Fix tokenizer EOF error positions

html5lib / html5lib-tests

Testsuite data for html5lib, including the de-facto standard HTML parsing tests.

MIT License

188 stars 61 forks source link

Fix tokenizer EOF error positions #144

Closed fb55 closed 2 years ago

fb55 commented 2 years ago

I am trying to move parse5 to the upstream html5lib-tests repo (away from this fork). As a first PR to come from this effort, this PR corrects some tokenizer errors. The changes are in three categories:

Off-by-one errors for EOF errors. Most EOF errors already point at the column after the last character, with some exceptions. These exceptions were fixed.
Line breaks being ignored by some EOF errors. Similar to (1), these are the exception.
~~unknown-named-character-reference errors were missing entirely and have been added.~~ Reverted.

untitaker commented 2 years ago

In fact if you check the spec, &noti.. is the exact example they use to describe that edgecase: https://html.spec.whatwg.org/multipage/parsing.html#named-character-reference-state:

if the markup contains the string I'm ¬it; I tell you in an attribute, no character reference is parsed and string remains intact (and there is no parse error).

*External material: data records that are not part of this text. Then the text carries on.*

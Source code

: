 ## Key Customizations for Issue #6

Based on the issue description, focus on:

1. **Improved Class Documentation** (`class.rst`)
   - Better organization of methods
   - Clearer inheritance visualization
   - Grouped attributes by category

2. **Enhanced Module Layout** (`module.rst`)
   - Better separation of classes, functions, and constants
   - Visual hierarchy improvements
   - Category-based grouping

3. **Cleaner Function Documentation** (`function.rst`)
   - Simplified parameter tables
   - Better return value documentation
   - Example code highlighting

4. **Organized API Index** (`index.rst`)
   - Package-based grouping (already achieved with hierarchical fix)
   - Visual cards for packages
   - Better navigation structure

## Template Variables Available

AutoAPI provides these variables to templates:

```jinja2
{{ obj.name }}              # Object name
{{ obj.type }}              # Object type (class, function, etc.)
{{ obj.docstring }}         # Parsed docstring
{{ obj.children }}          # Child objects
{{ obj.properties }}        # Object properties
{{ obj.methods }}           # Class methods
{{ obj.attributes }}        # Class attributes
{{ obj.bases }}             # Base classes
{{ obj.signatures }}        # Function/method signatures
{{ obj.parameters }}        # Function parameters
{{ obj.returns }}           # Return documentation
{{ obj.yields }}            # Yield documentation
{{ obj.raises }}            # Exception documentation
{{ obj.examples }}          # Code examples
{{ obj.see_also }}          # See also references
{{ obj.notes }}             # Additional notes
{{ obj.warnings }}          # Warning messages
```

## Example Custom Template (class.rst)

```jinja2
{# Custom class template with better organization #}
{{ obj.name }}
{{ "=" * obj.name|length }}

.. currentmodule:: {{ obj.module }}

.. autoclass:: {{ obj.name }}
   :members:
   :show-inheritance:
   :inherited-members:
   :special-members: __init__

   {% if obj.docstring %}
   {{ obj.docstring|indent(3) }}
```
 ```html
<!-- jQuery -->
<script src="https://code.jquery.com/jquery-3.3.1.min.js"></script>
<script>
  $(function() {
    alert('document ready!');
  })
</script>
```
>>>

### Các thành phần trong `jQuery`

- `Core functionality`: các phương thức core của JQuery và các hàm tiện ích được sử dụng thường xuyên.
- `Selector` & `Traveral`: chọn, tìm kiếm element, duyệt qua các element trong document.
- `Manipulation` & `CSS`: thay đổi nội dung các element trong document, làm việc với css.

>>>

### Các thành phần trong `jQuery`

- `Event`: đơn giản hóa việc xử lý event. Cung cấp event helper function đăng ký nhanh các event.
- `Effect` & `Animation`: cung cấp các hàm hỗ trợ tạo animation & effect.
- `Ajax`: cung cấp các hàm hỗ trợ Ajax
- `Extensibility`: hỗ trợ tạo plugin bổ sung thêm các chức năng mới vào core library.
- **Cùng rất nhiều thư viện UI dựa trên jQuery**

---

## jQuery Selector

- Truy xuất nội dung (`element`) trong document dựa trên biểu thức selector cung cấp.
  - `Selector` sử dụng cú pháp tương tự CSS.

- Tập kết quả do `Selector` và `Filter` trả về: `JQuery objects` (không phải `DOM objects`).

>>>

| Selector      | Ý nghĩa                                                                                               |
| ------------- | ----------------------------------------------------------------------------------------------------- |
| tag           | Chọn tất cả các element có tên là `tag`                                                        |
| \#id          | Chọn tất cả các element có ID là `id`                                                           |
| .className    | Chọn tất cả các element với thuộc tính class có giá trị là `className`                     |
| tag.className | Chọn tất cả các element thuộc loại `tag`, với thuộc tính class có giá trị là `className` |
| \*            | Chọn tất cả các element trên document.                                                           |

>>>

fb55 commented 2 years ago

Thanks a lot for flagging @untitaker. I've reverted the additions.

untitaker commented 2 years ago

error locations are not actually standardized, right? this is just to make the testsuite internally consistent?

fb55 commented 2 years ago

error locations are not actually standardized, right? this is just to make the testsuite internally consistent?

That is correct.

fb55 commented 2 years ago

@Ms2ger It would be great if you could have another look at this (as well as #145 if possible)!